-->ABB-Mandat holt Rumsfeld ein
Als ABB im Januar 2000 von Nordkorea den Auftrag erhielt, zwei Atomkraftwerke zu bauen, sass Donald Rumsfeld im Verwaltungsrat des Konzerns.
Von Daniel Meier
Was wusste Donald Rumsfeld über den Bau von Atomkraftwerken in Nordkorea? Diese Frage beschäftigt zurzeit einige amerikanische Medien - und ABB. Der heutige US-Verteidigungsminister sass von 1990 bis zu seiner Berufung durch George W. Bush im Februar 2001 im Verwaltungsrat des Elektrotechnikkonzerns. Und deshalb gerät ein Auftrag vom Januar 2000 erneut ins Interesse der Ã-ffentlichkeit. Vor gut drei Jahren erhielt ABB den Zuschlag für zwei Atomkraftwerke, die in Kumho an der Ostküste für 200 Millionen Dollar gebaut werden.

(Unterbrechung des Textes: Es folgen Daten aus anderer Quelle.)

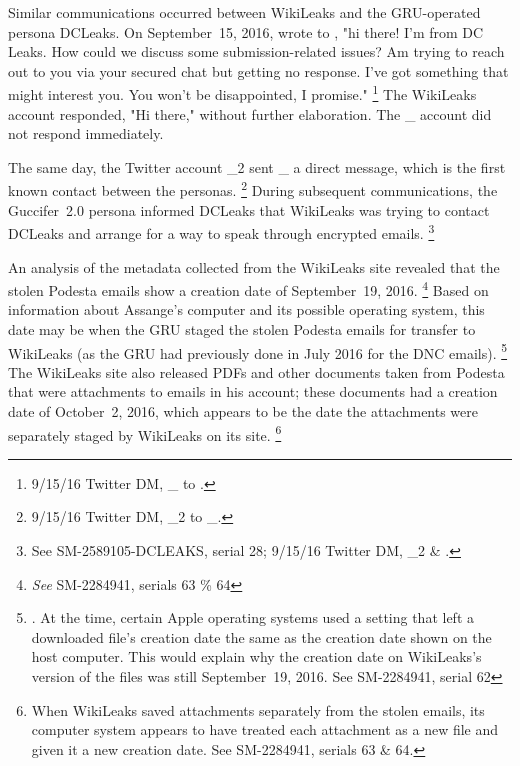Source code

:Similar communications occurred between WikiLeaks and the GRU-operated persona DCLeaks.
On September~15, 2016, \@dcleaks wrote to \@WikiLeaks, "hi there!
I'm from DC Leaks.
How could we discuss some submission-related issues?
Am trying to reach out to you via your secured chat but getting no response.
I've got something that might interest you.
You won't be disappointed, I promise."%
\footnote{9/15/16 Twitter DM, \@dcleaks\_ to \@WikiLeaks.}
The WikiLeaks account responded, "Hi there," without further elaboration.
The \@dcleaks\_ account did not respond immediately.

The same day, the Twitter account \@guccifer\_2 sent \@dcleaks\_ a direct message, which is the first known contact between the personas.%
\footnote{9/15/16 Twitter DM, \@guccifer\_2 to \@dcleaks\_.}
During subsequent communications, the Guccifer~2.0 persona informed DCLeaks that WikiLeaks was trying to contact DCLeaks and arrange for a way to speak through encrypted emails.%
\footnote{See SM-2589105-DCLEAKS, serial 28;
9/15/16 Twitter DM, \@Guccifer\_2 \& \@WikiLeaks.}

An analysis of the metadata collected from the WikiLeaks site revealed that the stolen Podesta emails show a  creation date of September~19, 2016.%
\footnote{\textit{See} SM-2284941, serials 63 \% 64 }
Based on information about Assange's computer and its possible operating system, this date may be when the GRU staged the stolen Podesta emails for transfer to WikiLeaks (as the GRU had previously done in July 2016 for the DNC emails).%
\footnote{. At the time, certain Apple operating systems used a setting that left a downloaded file's creation date the same as the creation date shown on the host computer.
This would explain why the creation date on WikiLeaks's version of the files was still September~19, 2016.
See SM-2284941, serial 62 }
The WikiLeaks site also released PDFs and other documents taken from Podesta that were attachments to emails in his account; these documents had a creation date of October~2, 2016, which appears to be the date the attachments were separately staged by WikiLeaks on its site.%
\footnote{When WikiLeaks saved attachments separately from the stolen emails, its computer system appears to have treated each attachment as a new file and given it a new creation date.
See SM-2284941, serials 63 \& 64.}

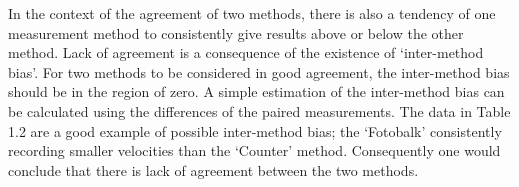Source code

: \documentclass[12pt, a4paper]{report}
\theoremstyle{plain}
\theoremstyle{definition}
\theoremstyle{remark}
\begin{document}
	
	In the context of the agreement of two methods, there is also a
	tendency of one measurement method to consistently give results
	above or below the other method. Lack of agreement is a
	consequence of the existence of `inter-method bias'. For two
	methods to be considered in good agreement, the inter-method bias
	should be in the region of zero. A simple estimation of the
	inter-method bias can be calculated using the differences of the
	paired measurements. The data in Table 1.2 are a good example of
	possible inter-method bias; the `Fotobalk' consistently recording
	smaller velocities than the `Counter' method. Consequently one
	would conclude that there is lack of agreement between the two
	methods.
	
\end{document}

Allerdings sorgte der Auftrag schon damals für Aufsehen. Schliesslich ging er direkt auf den 1994 zwischen den USA und Nordkorea geschlossenen Vertrag zurück, in dem sich die Regierung in Pyongyang verpflichtete, zwei Atomanlagen stillzulegen, die zur Herstellung von waffenfähigem Uran benutzt wurden. Als Gegenleistung wurde vom damaligen US-Präsidenten Bill Clinton zugestanden, dass zwei Kernkraftwerke mit so genannten Leichtwasserreaktoren gebaut werden dürfen. Der Auftrag an ABB galt deshalb Anfang 2000 auch als Symbol für die weitere Entspannung im Verhältnis zwischen dem kommunistischen Land und dem Westen.

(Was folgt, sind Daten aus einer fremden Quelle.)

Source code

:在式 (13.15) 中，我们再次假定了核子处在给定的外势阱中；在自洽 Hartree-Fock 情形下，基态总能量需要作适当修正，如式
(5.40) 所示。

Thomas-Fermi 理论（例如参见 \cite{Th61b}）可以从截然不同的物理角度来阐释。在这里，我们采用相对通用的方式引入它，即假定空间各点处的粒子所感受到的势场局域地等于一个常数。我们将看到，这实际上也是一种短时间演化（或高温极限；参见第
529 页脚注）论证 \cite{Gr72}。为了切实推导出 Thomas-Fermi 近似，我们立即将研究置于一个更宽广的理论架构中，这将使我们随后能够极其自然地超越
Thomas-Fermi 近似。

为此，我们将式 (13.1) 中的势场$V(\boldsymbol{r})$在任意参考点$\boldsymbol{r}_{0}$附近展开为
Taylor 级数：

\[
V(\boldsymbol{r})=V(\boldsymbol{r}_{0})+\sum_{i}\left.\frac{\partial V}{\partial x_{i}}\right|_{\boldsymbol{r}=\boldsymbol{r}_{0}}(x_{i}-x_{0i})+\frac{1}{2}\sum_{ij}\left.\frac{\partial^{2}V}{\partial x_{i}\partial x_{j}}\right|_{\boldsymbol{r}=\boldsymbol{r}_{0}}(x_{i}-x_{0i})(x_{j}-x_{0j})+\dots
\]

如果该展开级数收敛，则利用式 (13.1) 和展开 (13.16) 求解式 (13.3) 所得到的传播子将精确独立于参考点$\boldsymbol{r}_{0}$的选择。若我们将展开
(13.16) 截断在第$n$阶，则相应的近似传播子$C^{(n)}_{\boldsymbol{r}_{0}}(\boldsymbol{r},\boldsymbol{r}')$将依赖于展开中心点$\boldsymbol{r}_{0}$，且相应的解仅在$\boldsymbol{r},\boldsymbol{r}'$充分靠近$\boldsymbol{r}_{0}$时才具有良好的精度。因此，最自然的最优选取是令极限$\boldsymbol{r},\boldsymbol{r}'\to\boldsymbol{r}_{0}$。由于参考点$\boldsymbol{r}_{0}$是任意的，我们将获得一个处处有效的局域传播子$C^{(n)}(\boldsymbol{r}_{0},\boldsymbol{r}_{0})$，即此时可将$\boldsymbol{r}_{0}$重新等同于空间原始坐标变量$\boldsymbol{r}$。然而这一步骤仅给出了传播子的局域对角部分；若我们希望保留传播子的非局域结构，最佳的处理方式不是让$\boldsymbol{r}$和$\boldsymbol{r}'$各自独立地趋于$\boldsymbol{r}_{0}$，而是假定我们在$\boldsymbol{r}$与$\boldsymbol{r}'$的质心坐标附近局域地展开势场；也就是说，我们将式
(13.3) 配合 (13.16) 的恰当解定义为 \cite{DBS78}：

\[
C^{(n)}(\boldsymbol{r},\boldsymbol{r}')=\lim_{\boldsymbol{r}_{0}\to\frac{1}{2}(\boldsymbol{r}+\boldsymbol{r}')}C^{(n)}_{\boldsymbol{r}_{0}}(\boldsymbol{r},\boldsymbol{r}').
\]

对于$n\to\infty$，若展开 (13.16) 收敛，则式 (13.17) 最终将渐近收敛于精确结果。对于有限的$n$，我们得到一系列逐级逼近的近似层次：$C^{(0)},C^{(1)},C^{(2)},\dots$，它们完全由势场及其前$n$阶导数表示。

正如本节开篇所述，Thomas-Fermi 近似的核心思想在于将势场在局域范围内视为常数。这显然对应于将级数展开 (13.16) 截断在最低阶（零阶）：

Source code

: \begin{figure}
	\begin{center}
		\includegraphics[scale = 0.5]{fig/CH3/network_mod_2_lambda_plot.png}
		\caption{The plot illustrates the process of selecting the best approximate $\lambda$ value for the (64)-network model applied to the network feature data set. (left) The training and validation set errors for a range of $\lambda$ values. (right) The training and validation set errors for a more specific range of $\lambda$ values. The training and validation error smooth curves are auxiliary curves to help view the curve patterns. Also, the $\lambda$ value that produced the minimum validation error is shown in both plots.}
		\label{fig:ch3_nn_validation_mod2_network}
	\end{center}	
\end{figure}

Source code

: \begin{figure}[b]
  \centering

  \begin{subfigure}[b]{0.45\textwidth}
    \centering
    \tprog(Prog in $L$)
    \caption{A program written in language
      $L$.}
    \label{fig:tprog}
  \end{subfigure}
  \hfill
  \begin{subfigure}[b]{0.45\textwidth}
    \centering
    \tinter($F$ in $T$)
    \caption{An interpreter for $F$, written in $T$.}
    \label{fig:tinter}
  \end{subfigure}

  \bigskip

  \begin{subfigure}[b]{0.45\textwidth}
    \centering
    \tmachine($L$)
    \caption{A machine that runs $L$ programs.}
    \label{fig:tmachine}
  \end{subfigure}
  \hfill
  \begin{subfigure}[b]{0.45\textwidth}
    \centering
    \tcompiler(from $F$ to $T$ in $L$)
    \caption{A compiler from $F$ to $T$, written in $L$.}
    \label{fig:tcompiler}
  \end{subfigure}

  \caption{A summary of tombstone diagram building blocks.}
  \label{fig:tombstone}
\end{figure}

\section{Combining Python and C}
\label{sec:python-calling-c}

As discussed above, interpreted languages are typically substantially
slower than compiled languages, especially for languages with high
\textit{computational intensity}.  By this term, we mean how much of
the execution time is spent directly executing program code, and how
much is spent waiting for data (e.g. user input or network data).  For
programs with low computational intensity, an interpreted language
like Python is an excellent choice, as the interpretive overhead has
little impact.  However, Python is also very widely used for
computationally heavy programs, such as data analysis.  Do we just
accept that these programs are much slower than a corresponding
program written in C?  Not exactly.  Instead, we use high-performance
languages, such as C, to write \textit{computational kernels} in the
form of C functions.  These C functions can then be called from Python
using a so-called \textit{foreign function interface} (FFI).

Die Annäherung an Nordkorea ist jedoch von der damaligen republikanischen Opposition stets kritisiert worden. Auch Rumsfeld hat noch im Juli 1998 als Vorsitzender einer Kommission, die sich mit der Bedrohung durch ballistische Raketen befasste, darauf hingewiesen, dass Nordkorea «ein aktives Programm für Massenvernichtungswaffen betreibt, das auch Nuklearwaffen umfasst». Liesse sich nun aber belegen, dass Rumsfeld im Januar 2000 als ABB-Verwaltungsrat den Auftrag für die zwei Atomkraftwerke abgesegnet hat, dann müsste sich der Verteidigungsminister den Vorwurf der Doppelmoral gefallen lassen.
Wacklige Argumentation
Eine solche Argumentation steht aber auf wackligen Beinen. Erstens ist unklar, ob das in solchen Kraftwerken eingesetzte nukleare Material überhaupt für Waffen eingesetzt werden kann. Experten verweisen auf die Möglichkeit, so genannte schmutzige Bomben zu fertigen, also die radioaktive Substanz in konventionelle Sprengkörper einzubauen. Zweitens werden die Brennstäbe erst am Ende der Bauzeit geliefert, und das wird nicht vor 2007 sein.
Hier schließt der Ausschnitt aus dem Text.